Kahler Home & Drugstore
- Jun 7
- 1 min read
Although now a retail store, Jacksonville’s 120 West California Street address is one of the few town sites that once was used continuously for medical related purposes for 140 years!
As early as 1855, G.W. Greer, “physician and surgeon,” occupied an office at this site, part of an assemblage of shops fronting California Street and known as Kennedy’s Row. In 1862, L.S. Thompson had joined Greer in dispensing drugs and medicines. Thompson purchased this lot and a year later had a new wood frame building erected. By 1868, Sutton and Stearns were occupying the site, advertising “everything usually found in a first-class drug store.”

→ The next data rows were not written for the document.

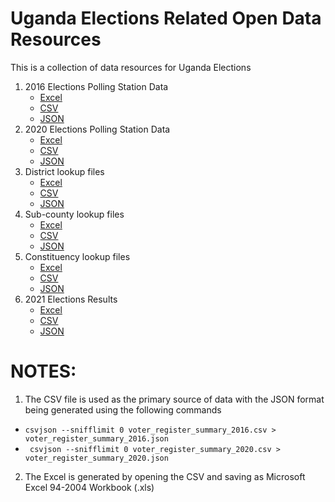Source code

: # Uganda Elections Related Open Data Resources 

This is a collection of data resources for Uganda Elections 

1. 2016 Elections Polling Station Data
   - [Excel](voter_register_summary_2016.xls)
   - [CSV](voter_register_summary_2016.csv)
   - [JSON](voter_register_summary_2016.json)
2. 2020 Elections Polling Station Data 
   - [Excel](voter_register_summary_2020.xls)
   - [CSV](voter_register_summary_2020.csv)
   - [JSON](voter_register_summary_2020.json)
3. District lookup files 
   - [Excel](district_lookup/uganda_districts_2020.xlsx)
   - [CSV](district_lookup/uganda_districts_2020.csv)
   - [JSON](district_lookup/uganda_districts_2020.json)
4. Sub-county lookup files
   - [Excel](subcounty_lookup/uganda_subcounties_2020.xlsx)
   - [CSV](subcounty_lookup/uganda_subcounties_2020.csv)
   - [JSON](subcounty_lookup/uganda_subcounties_2020.json)
5. Constituency lookup files 
   - [Excel](constituency_lookup/uganda_constituencies_2020.xlsx)
   - [CSV](constituency_lookup/uganda_constituencies_2020.csv)
   - [JSON](constituency_lookup/uganda_constituencies_2020.json)
6. 2021 Elections Results 
   - [Excel](results/2021/presidential_results.xls)
   - [CSV](results/2021/presidential_results.csv)
   - [JSON](results/2021/presidential_results.json)   
     
NOTES:
========
1. The CSV file is used as the primary source of data with the JSON format being generated using the following commands 
- `csvjson --snifflimit 0 voter_register_summary_2016.csv >  voter_register_summary_2016.json`
- ` csvjson --snifflimit 0 voter_register_summary_2020.csv >  voter_register_summary_2020.json`
2. The Excel is generated by opening the CSV and saving as Microsoft Excel 94-2004 Workbook (.xls)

Three years later the “City Drug Store” was in the possession of Robb & Kahler. Robert Kahler was a member of a prominent Jacksonville family that came to Southern Oregon from Ohio in 1852. Kahler had become a successful druggist, selling not only drugs, but also books, stationery, paints, oils, and other goods. His brother, C.W., a prominent lawyer, bought the lot along with the property behind the Beekman Bank where he built his law office. The business became known as “Kahler & Brothers.” Robert had the current 1-story brick building constructed in 1880 at a cost of $2,000. The local press eagerly declared it to be part of Jacksonville’s “New Boom.”
As late as the 1980s the building was occupied by Dr. Griffin Osteopathic, the last medical related business to actually occupy the site. (Today you may more closely associate Griffin with Jacksonville’s “Doc Griffin Park.”) Although more recent owners have turned it into retail space, we should note they’ve also had close connections to the pharmaceutical industry.